---- Entries shown

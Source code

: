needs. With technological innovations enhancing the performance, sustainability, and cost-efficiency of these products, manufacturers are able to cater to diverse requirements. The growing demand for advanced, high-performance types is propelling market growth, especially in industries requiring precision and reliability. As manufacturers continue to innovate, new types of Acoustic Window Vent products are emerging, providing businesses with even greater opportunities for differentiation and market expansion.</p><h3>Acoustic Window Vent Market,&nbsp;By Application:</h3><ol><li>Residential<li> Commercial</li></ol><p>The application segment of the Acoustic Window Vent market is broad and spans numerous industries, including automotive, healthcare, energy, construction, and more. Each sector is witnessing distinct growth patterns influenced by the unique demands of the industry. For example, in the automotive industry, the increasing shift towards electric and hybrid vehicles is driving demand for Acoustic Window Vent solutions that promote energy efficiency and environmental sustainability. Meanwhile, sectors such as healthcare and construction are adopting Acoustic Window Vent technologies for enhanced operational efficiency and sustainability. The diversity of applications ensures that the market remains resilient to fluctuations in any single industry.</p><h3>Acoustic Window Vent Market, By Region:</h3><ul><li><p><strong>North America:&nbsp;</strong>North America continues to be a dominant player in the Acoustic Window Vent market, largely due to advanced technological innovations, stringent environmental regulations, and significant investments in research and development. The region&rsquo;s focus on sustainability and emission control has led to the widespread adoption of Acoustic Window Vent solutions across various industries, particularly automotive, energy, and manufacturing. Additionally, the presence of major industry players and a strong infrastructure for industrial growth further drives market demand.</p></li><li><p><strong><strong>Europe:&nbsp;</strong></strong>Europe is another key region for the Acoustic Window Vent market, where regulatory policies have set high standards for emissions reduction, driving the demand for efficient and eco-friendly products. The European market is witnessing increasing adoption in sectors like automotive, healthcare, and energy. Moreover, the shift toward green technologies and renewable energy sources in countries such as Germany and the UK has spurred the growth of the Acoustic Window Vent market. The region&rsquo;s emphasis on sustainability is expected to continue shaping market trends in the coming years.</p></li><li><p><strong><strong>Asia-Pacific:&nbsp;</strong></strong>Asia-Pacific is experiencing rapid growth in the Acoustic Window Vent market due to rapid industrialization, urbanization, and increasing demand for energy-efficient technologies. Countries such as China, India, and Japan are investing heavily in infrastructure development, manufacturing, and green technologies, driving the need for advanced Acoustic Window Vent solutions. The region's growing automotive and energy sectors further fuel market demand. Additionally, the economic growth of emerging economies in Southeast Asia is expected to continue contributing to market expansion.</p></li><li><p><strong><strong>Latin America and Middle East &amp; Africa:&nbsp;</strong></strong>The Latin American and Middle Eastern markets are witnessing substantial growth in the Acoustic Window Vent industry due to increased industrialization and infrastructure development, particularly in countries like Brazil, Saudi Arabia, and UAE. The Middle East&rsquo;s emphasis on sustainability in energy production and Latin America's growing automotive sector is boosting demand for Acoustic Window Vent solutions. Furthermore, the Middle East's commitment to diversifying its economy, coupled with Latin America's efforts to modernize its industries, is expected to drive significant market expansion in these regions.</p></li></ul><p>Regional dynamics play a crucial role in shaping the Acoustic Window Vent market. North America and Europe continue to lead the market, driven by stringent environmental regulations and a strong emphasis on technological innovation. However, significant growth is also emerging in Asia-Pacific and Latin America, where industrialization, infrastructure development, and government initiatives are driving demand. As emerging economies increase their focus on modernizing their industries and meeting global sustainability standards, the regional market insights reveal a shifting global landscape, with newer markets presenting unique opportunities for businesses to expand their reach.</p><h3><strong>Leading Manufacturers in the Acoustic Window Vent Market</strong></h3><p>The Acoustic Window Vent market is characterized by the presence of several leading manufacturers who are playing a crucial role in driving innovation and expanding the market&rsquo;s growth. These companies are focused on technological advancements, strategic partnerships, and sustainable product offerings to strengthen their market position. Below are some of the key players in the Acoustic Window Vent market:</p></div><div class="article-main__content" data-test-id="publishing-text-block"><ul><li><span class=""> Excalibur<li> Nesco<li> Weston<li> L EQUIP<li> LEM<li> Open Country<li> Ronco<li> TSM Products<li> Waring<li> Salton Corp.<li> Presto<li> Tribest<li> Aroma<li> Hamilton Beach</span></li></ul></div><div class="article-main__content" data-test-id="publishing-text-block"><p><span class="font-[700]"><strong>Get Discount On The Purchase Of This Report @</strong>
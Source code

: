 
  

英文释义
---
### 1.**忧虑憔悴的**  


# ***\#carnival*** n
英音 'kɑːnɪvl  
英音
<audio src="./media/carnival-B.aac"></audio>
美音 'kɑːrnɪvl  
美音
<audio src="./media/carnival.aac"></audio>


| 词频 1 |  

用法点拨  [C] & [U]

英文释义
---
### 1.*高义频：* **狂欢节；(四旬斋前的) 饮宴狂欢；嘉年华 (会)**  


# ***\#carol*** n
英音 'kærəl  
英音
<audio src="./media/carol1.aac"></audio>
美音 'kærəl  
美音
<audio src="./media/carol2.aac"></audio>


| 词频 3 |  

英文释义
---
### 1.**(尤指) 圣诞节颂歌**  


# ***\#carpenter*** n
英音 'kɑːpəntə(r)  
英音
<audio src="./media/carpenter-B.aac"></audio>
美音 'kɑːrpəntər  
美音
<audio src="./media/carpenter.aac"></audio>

--------

• **Aim of the task**
Please copy out every line in the listing that has the string "audio".

• **Response to the exercise**
<audio src="./media/carnival-B.aac"></audio>
<audio src="./media/carnival.aac"></audio>
<audio src="./media/carol1.aac"></audio>
<audio src="./media/carol2.aac"></audio>
<audio src="./media/carpenter-B.aac"></audio>
<audio src="./media/carpenter.aac"></audio>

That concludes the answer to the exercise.